## Data entries
<<<<

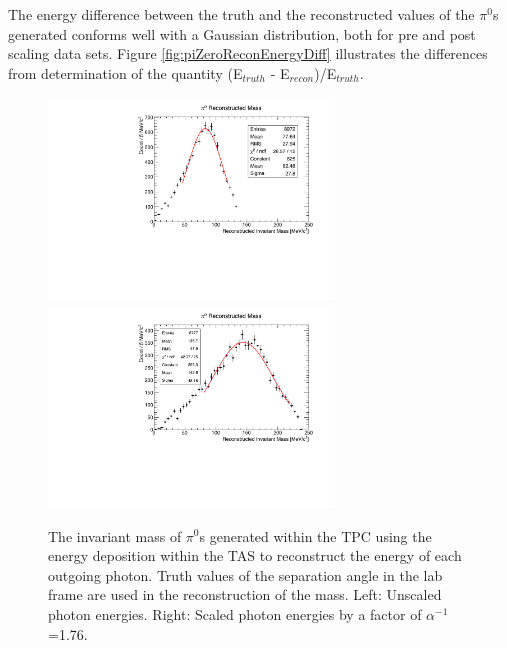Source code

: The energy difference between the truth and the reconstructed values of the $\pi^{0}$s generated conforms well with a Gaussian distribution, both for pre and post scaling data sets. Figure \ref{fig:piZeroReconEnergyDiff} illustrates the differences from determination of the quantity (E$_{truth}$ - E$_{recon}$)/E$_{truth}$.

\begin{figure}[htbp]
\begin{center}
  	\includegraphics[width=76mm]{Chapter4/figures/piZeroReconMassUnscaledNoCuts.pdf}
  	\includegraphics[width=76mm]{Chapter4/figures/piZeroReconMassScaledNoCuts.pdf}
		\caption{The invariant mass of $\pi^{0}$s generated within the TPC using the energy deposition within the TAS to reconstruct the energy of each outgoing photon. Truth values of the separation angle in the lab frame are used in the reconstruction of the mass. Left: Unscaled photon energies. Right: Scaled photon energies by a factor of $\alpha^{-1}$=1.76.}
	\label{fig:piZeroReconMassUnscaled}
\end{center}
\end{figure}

>>>>
<<<<

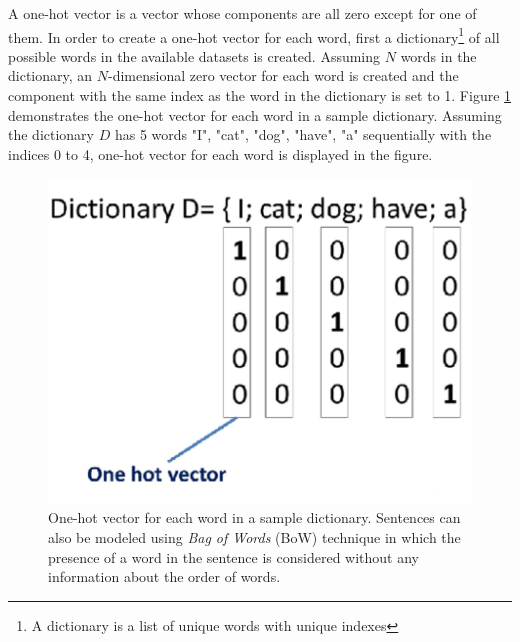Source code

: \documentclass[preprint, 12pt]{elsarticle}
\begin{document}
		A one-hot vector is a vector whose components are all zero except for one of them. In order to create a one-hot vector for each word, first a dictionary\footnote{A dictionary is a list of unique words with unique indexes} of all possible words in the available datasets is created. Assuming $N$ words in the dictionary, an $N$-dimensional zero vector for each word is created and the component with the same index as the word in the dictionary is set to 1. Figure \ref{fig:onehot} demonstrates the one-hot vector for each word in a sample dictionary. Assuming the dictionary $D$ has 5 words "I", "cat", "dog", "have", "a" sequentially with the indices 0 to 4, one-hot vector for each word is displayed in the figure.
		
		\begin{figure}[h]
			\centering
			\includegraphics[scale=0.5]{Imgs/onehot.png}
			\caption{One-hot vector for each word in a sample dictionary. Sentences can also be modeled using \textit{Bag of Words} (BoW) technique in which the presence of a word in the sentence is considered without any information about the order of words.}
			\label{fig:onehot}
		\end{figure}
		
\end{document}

>>>>

## TASK PROMPT
Only lines of the data holding the word "caption" go in the answer. Please copy each of them.

## RESULT OF THIS TASK
		\caption{The invariant mass of $\pi^{0}$s generated within the TPC using the energy deposition within the TAS to reconstruct the energy of each outgoing photon. Truth values of the separation angle in the lab frame are used in the reconstruction of the mass. Left: Unscaled photon energies. Right: Scaled photon energies by a factor of $\alpha^{-1}$=1.76.}
			\caption{One-hot vector for each word in a sample dictionary. Sentences can also be modeled using \textit{Bag of Words} (BoW) technique in which the presence of a word in the sentence is considered without any information about the order of words.}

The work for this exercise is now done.